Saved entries
════════════════

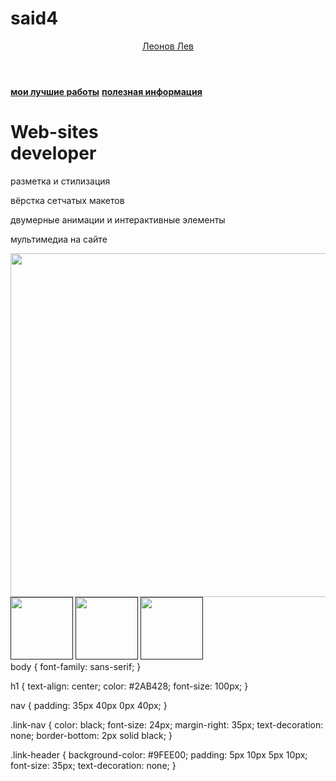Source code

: # said4
<html>
  <head>
    <title>Лев Леонов</title>
    <link rel="stylesheet" href="style.css"/>
  </head>
  <body>
    <header>
      <a class="link-header" href="leonov.html">Леонов Лев</a>
    </header>
    <main>
      <nav>
        <a class="link-nav" href="mysites.html"><b>мои лучшие работы</b></a>
        <a class="link-nav" href="info.html"><b>полезная информация</b></a>
      </nav>
      <h1>Web-sites<br/> developer</h1>
      <p>разметка и стилизация</p>
      <p>вёрстка сетчатых макетов</p>
      <p>двумерные анимации и интерактивные элементы</p>
      <p>мультимедиа на сайте</p>
      <img src="https://mars.algoritmika.org/uploads/2021/04/carousel-1684591_0_1618254197.svg" width="830px" height="550px"/>
    </main>
    <footer>
      <a class="social" href=""><img src="https://mars.algoritmika.org/uploads/2021/04/social1_0_1618254571.png" width="100px" height="100px"/></a>
      <a class="social" href=""><img src="https://mars.algoritmika.org/uploads/2021/04/Group%201_0_1618254571.png" width="100px" height="100px"/></a>
      <a class="social" href=""><img src="https://mars.algoritmika.org/uploads/2021/04/social3_0_1618254571.png" width="100px" height="100px"/></a>
    </footer>
  </body>
  body {
    font-family: sans-serif;
}

h1 {
    text-align: center;
    color: #2AB428;
    font-size: 100px;
}

nav {
    padding: 35px 40px 0px 40px;
}

.link-nav {
    color: black;
    font-size: 24px;
    margin-right: 35px;
    text-decoration: none;
    border-bottom: 2px solid black;
}

.link-header {
    background-color: #9FEE00;
    padding: 5px 10px 5px 10px;
    font-size: 35px;
    text-decoration: none;
}
</html>

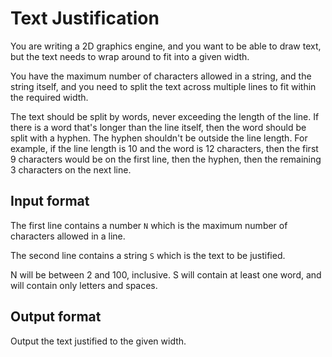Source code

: # Text Justification

You are writing a 2D graphics engine, and you want to be able to draw text, but the text needs to wrap around to fit into a given width.

You have the maximum number of characters allowed in a string, and the string itself, and you need to split the text across multiple
lines to fit within the required width.

The text should be split by words, never exceeding the length of the line. If there is a word that's longer than the line itself, then the word should be split with a hyphen. The hyphen shouldn't be outside the line length. For example, if the line length is 10 and the word is 12 characters, then the first 9 characters would be on the first line, then the hyphen, then the remaining 3 characters on the next line.

## Input format

The first line contains a number `N` which is the maximum number of characters allowed in a line.

The second line contains a string `S` which is the text to be justified.

N will be between 2 and 100, inclusive.
S will contain at least one word, and will contain only letters and spaces.

## Output format

Output the text justified to the given width.
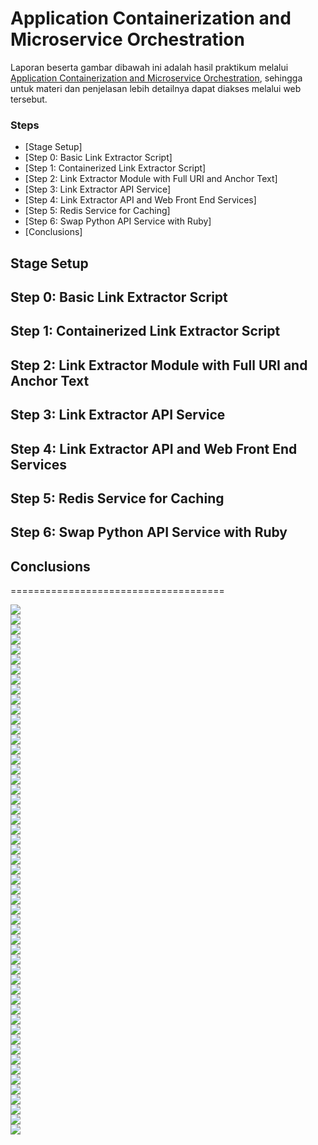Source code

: # Application Containerization and Microservice Orchestration

Laporan beserta gambar dibawah ini adalah hasil praktikum melalui [Application Containerization and Microservice Orchestration](https://training.play-with-docker.com/microservice-orchestration/), sehingga untuk materi dan penjelasan lebih detailnya dapat diakses melalui web tersebut.

### Steps

- [Stage Setup]
- [Step 0: Basic Link Extractor Script]
- [Step 1: Containerized Link Extractor Script]
- [Step 2: Link Extractor Module with Full URI and Anchor Text]
- [Step 3: Link Extractor API Service]
- [Step 4: Link Extractor API and Web Front End Services]
- [Step 5: Redis Service for Caching]
- [Step 6: Swap Python API Service with Ruby]
- [Conclusions]

## Stage Setup
## Step 0: Basic Link Extractor Script
## Step 1: Containerized Link Extractor Script
## Step 2: Link Extractor Module with Full URI and Anchor Text
## Step 3: Link Extractor API Service
## Step 4: Link Extractor API and Web Front End Services
## Step 5: Redis Service for Caching
## Step 6: Swap Python API Service with Ruby
## Conclusions

=====================================
<div><img src="gambar/ss1.png"></div>
<div><img src="gambar/ss2.png"></div>
<div><img src="gambar/ss3.png"></div>
<div><img src="gambar/ss4.png"></div>
<div><img src="gambar/ss5.png"></div>
<div><img src="gambar/ss6.png"></div>
<div><img src="gambar/ss7.png"></div>
<div><img src="gambar/ss8.png"></div>
<div><img src="gambar/ss9.png"></div>
<div><img src="gambar/ss10.png"></div>
<div><img src="gambar/ss11.png"></div>
<div><img src="gambar/ss12.png"></div>
<div><img src="gambar/ss13.png"></div>
<div><img src="gambar/ss14.png"></div>
<div><img src="gambar/ss15.png"></div>
<div><img src="gambar/ss16.png"></div>
<div><img src="gambar/ss17.png"></div>
<div><img src="gambar/ss18.png"></div>
<div><img src="gambar/ss19.png"></div>
<div><img src="gambar/ss20.png"></div>
<div><img src="gambar/ss21.png"></div>
<div><img src="gambar/ss22.png"></div>
<div><img src="gambar/ss23.png"></div>
<div><img src="gambar/ss24.png"></div>
<div><img src="gambar/ss25.png"></div>
<div><img src="gambar/ss26.png"></div>
<div><img src="gambar/ss27.png"></div>
<div><img src="gambar/ss28.png"></div>
<div><img src="gambar/ss29.png"></div>
<div><img src="gambar/ss30.png"></div>
<div><img src="gambar/ss31.png"></div>
<div><img src="gambar/ss32.png"></div>
<div><img src="gambar/ss34.png"></div>
<div><img src="gambar/ss35.png"></div>
<div><img src="gambar/ss36.png"></div>
<div><img src="gambar/ss37.png"></div>
<div><img src="gambar/ss38.png"></div>
<div><img src="gambar/ss39.png"></div>
<div><img src="gambar/ss40.png"></div>
<div><img src="gambar/ss41.png"></div>
<div><img src="gambar/ss42.png"></div>
<div><img src="gambar/ss43.png"></div>
<div><img src="gambar/ss44.png"></div>
<div><img src="gambar/ss45.png"></div>
<div><img src="gambar/ss46.png"></div>
<div><img src="gambar/ss47.png"></div>
<div><img src="gambar/ss48.png"></div>
<div><img src="gambar/ss49.png"></div>
<div><img src="gambar/ss50.png"></div>
<div><img src="gambar/ss51.png"></div>
<div><img src="gambar/ss52.png"></div>
<div><img src="gambar/ss53.png"></div>
<div><img src="gambar/ss54.png"></div>
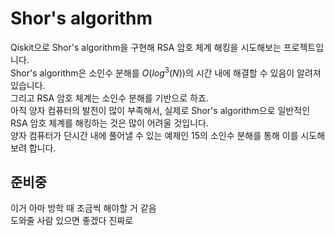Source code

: # Shor's algorithm
Qiskit으로 Shor's algorithm을 구현해 RSA 암호 체계 해킹을 시도해보는 프로젝트입니다.   
Shor's algorithm은 소인수 분해를 $O(log^3(N))$의 시간 내에 해결할 수 있음이 알려져 있습니다.   
그리고 RSA 암호 체계는 소인수 분해를 기반으로 하죠.   
아직 양자 컴퓨터의 발전이 많이 부족해서, 실제로 Shor's algorithm으로 일반적인 RSA 암호 체계를 해킹하는 것은 많이 어려울 것입니다.   
양자 컴퓨터가 단시간 내에 풀어낼 수 있는 예제인 15의 소인수 분해를 통해 이를 시도해보려 합니다.   

## 준비중
이거 아마 방학 때 조금씩 해야할 거 같음   
도와줄 사람 있으면 좋겠다 진짜로
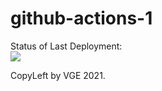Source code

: # github-actions-1

Status of Last Deployment: <br>
<img src="https://github.com/vgerman68/github-actions-1/workflows/CI/badge.svg?branch=main"><br>

CopyLeft by VGE 2021.
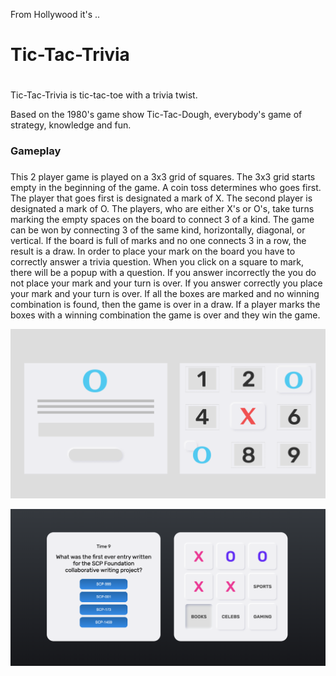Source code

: From Hollywood it's ..


# Tic-Tac-Trivia <h1>

Tic-Tac-Trivia is tic-tac-toe with a trivia twist.

Based on the 1980's game show Tic-Tac-Dough, everybody's game of strategy, knowledge and fun.

### Gameplay <h3>

This 2 player game is played on a 3x3 grid of squares.
The 3x3 grid starts empty in the beginning of the game.
A coin toss determines who goes first.
The player that goes first is designated a mark of X.
The second player is designated a mark of O. 
The players, who are either X's or O's, take turns marking the empty spaces on the board to connect 3 of a kind.
The game can be won by connecting 3 of the same kind, horizontally, diagonal, or vertical.
If the board is full of marks and no one connects 3 in a row, the result is a draw. 
In order to place your mark on the board you have to correctly answer a trivia question.
When you click on a square to mark, there will be a popup with a question. 
If you answer incorrectly the you do not place your mark and your turn is over.
If you answer correctly you place your mark and your turn is over.
If all the boxes are marked and no winning combination is found, then the game is over in a draw.
If a player marks the boxes with a winning combination the game is over and they win the game.

![Wireframe](/img/wireframe.png)

![Final](/img/final.png)
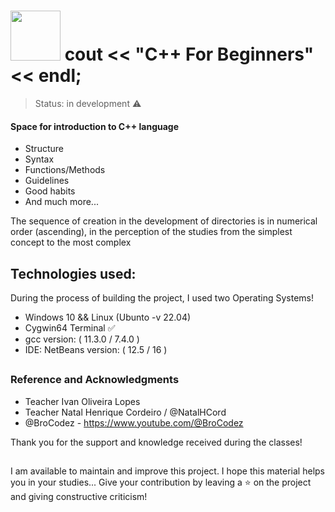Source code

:# <img src="https://upload.wikimedia.org/wikipedia/commons/1/18/ISO_C%2B%2B_Logo.svg" width="80px"/> cout << "C++ For Beginners" << endl;


> Status: in development ⚠️

#### Space for introduction to C++ language
+ Structure
+ Syntax
+ Functions/Methods
+ Guidelines
+ Good habits
+ And much more...

The sequence of creation in the development of directories is in numerical order (ascending), in the perception of the studies from the simplest concept to the most complex

## Technologies used:
During the process of building the project, I used two Operating Systems! 
- Windows 10 && Linux (Ubunto -v 22.04)
- Cygwin64 Terminal ✅
- gcc version: ( 11.3.0 / 7.4.0 )
- IDE: NetBeans version: ( 12.5 / 16 )
##
### Reference and Acknowledgments
- Teacher Ivan Oliveira Lopes
- Teacher Natal Henrique Cordeiro / @NatalHCord 
- @BroCodez - https://www.youtube.com/@BroCodez

Thank you for the support and knowledge received during the classes!
##
I am available to maintain and improve this project. I hope this material helps you in your studies... Give your contribution by leaving a ⭐ on the project and giving constructive criticism!
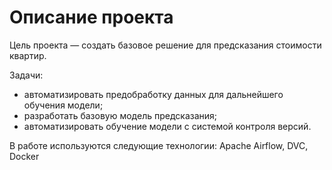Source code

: # Описание проекта

Цель проекта — создать базовое решение для предсказания стоимости квартир.

Задачи:
- автоматизировать предобработку данных для дальнейшего обучения модели;
- разработать базовую модель предсказания;
- автоматизировать обучение модели с системой контроля версий.

В работе используются следующие технологии: Apache Airflow, DVC, Docker

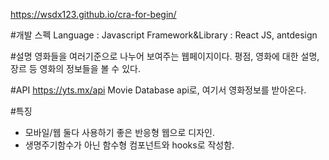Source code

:https://wsdx123.github.io/cra-for-begin/

#개발 스펙
Language : Javascript
Framework&Library : React JS, antdesign

#설명
영화들을 여러기준으로 나누어 보여주는 웹페이지이다. 평점, 영화에 대한 설명, 장르 등 영화의 정보들을 볼 수 있다.

#API
https://yts.mx/api 
Movie Database api로, 여기서 영화정보를 받아온다.

#특징
- 모바일/웹 둘다 사용하기 좋은 반응형 웹으로 디자인.
- 생명주기함수가 아닌 함수형 컴포넌트와 hooks로 작성함.
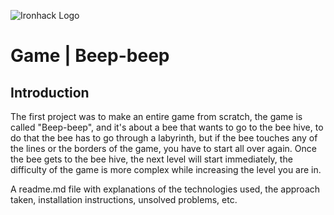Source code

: ![Ironhack Logo](https://i.imgur.com/1QgrNNw.png)

# Game | Beep-beep

## Introduction

The first project was to make an entire game from scratch, the game is called "Beep-beep", and it's about a bee that wants to go to the bee hive, to do that the bee has to go through a labyrinth, but if the bee touches any of the lines or the borders of the game, you have to start all over again. Once the bee gets to the bee hive, the next level will start immediately, the difficulty of the game is more complex while increasing the level you are in.



A readme.md file with explanations of the technologies used, the approach taken, installation instructions, unsolved problems, etc.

════════════════

In the lines above, find each one with "complex" and list it.

The sequence of creation in the development of directories is in numerical order (ascending), in the perception of the studies from the simplest concept to the most complex
The first project was to make an entire game from scratch, the game is called "Beep-beep", and it's about a bee that wants to go to the bee hive, to do that the bee has to go through a labyrinth, but if the bee touches any of the lines or the borders of the game, you have to start all over again. Once the bee gets to the bee hive, the next level will start immediately, the difficulty of the game is more complex while increasing the level you are in.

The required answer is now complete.